What you will do =
Copy out the lines of the records below, and only those lines, from the one with "the conversational flow." through the one with "- [ ] **Manage", exactly as they appear.

[[ Extracted entries, beginning ]]

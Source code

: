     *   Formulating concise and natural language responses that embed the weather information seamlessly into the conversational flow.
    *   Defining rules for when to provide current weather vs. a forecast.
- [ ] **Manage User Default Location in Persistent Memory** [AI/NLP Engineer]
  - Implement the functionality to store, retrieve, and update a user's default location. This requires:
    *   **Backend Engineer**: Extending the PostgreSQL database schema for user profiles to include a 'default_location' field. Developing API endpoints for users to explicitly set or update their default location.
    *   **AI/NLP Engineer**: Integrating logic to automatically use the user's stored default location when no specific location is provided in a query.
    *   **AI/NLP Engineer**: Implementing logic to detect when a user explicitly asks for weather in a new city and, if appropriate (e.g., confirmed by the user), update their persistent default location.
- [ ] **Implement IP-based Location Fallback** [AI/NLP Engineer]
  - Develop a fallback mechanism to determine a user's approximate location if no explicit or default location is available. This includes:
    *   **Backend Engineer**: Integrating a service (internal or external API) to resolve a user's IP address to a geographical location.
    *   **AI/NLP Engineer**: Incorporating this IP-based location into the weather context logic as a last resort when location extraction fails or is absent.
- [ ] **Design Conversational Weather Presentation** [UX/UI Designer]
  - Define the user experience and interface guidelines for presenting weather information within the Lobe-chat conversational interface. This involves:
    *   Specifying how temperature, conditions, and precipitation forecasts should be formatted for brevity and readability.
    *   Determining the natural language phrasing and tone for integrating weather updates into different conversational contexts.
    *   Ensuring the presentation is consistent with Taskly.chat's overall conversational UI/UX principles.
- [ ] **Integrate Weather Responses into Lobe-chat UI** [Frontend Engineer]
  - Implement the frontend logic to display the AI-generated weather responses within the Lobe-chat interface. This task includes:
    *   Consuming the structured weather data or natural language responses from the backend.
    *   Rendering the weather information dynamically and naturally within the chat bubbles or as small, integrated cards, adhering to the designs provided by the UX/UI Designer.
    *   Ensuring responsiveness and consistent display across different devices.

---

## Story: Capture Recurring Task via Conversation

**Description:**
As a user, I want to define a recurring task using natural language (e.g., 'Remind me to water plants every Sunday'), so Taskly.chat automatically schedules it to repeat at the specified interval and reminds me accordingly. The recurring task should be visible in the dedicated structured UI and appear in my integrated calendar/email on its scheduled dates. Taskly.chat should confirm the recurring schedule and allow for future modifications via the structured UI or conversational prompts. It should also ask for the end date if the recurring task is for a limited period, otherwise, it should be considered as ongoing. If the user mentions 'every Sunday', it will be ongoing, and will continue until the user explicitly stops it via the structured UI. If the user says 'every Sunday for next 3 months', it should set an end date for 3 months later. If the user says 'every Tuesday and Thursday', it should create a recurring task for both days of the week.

[[ Extracted entries, end ]]
[[ Extracted entries, beginning ]]

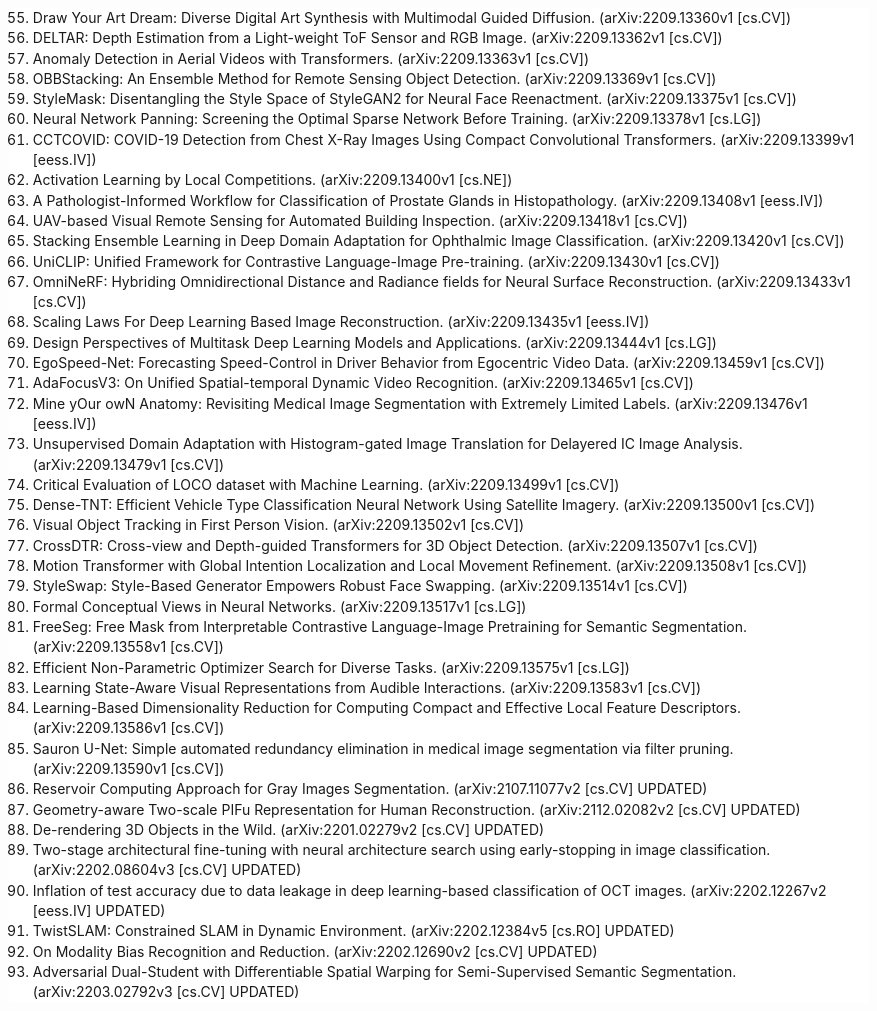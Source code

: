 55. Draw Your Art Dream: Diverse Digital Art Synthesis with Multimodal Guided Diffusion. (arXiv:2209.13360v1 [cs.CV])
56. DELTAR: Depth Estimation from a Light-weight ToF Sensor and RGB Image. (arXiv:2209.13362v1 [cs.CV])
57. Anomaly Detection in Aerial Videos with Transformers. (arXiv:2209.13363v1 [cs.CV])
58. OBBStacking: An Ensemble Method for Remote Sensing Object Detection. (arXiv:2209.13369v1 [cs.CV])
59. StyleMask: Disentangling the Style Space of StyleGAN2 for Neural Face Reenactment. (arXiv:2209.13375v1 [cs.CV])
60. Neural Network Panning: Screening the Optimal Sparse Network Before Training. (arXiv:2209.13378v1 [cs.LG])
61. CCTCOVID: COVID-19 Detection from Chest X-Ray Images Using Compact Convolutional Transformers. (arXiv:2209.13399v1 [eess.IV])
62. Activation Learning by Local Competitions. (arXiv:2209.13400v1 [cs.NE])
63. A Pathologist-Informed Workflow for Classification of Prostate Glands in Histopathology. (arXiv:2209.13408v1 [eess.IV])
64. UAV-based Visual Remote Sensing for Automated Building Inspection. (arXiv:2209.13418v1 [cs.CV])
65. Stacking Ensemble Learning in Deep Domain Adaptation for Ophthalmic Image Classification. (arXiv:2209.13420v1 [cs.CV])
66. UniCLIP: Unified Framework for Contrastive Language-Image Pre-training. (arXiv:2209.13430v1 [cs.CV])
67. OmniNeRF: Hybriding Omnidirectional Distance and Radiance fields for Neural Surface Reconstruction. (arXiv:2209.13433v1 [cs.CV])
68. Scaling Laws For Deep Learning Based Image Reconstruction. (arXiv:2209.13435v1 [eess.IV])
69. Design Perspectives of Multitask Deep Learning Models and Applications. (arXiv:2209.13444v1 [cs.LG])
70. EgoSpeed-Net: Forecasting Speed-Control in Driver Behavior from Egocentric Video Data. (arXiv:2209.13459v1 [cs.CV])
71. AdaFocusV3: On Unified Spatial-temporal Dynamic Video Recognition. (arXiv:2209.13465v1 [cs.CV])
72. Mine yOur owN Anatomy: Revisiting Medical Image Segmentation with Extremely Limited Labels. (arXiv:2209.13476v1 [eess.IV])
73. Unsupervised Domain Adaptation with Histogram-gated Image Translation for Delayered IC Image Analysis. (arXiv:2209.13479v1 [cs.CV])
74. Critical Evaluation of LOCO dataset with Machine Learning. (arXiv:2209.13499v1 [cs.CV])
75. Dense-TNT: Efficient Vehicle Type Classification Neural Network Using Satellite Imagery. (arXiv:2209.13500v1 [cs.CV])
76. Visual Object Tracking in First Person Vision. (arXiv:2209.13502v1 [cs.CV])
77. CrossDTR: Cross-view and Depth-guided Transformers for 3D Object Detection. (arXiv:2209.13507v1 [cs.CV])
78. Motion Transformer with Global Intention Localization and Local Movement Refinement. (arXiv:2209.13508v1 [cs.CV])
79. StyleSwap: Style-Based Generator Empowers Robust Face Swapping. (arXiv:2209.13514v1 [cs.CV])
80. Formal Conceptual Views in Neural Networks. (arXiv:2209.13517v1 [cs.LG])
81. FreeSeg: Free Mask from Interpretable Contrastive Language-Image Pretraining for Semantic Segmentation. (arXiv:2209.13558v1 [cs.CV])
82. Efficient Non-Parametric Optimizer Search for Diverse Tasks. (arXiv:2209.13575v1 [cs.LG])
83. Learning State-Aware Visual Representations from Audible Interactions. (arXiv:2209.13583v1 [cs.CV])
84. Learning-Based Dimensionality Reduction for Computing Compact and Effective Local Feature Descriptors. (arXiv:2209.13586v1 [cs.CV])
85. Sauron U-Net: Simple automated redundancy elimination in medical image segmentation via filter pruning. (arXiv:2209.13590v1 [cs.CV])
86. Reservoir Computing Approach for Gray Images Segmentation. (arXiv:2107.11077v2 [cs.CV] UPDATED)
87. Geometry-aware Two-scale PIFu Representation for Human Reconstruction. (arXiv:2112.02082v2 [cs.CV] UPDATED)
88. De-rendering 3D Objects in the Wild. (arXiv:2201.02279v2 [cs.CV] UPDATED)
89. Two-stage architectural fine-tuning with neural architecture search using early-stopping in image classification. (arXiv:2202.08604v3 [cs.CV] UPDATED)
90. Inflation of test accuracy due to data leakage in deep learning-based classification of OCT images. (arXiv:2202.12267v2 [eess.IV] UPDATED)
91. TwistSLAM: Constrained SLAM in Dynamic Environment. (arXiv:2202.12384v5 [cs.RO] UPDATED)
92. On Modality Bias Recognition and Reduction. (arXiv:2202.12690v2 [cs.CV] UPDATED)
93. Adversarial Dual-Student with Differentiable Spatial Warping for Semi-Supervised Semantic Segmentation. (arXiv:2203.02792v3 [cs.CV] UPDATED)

[[ Extracted entries, end ]]

Result =
:     *   Formulating concise and natural language responses that embed the weather information seamlessly into the conversational flow.
    *   Defining rules for when to provide current weather vs. a forecast.
- [ ] **Manage User Default Location in Persistent Memory** [AI/NLP Engineer]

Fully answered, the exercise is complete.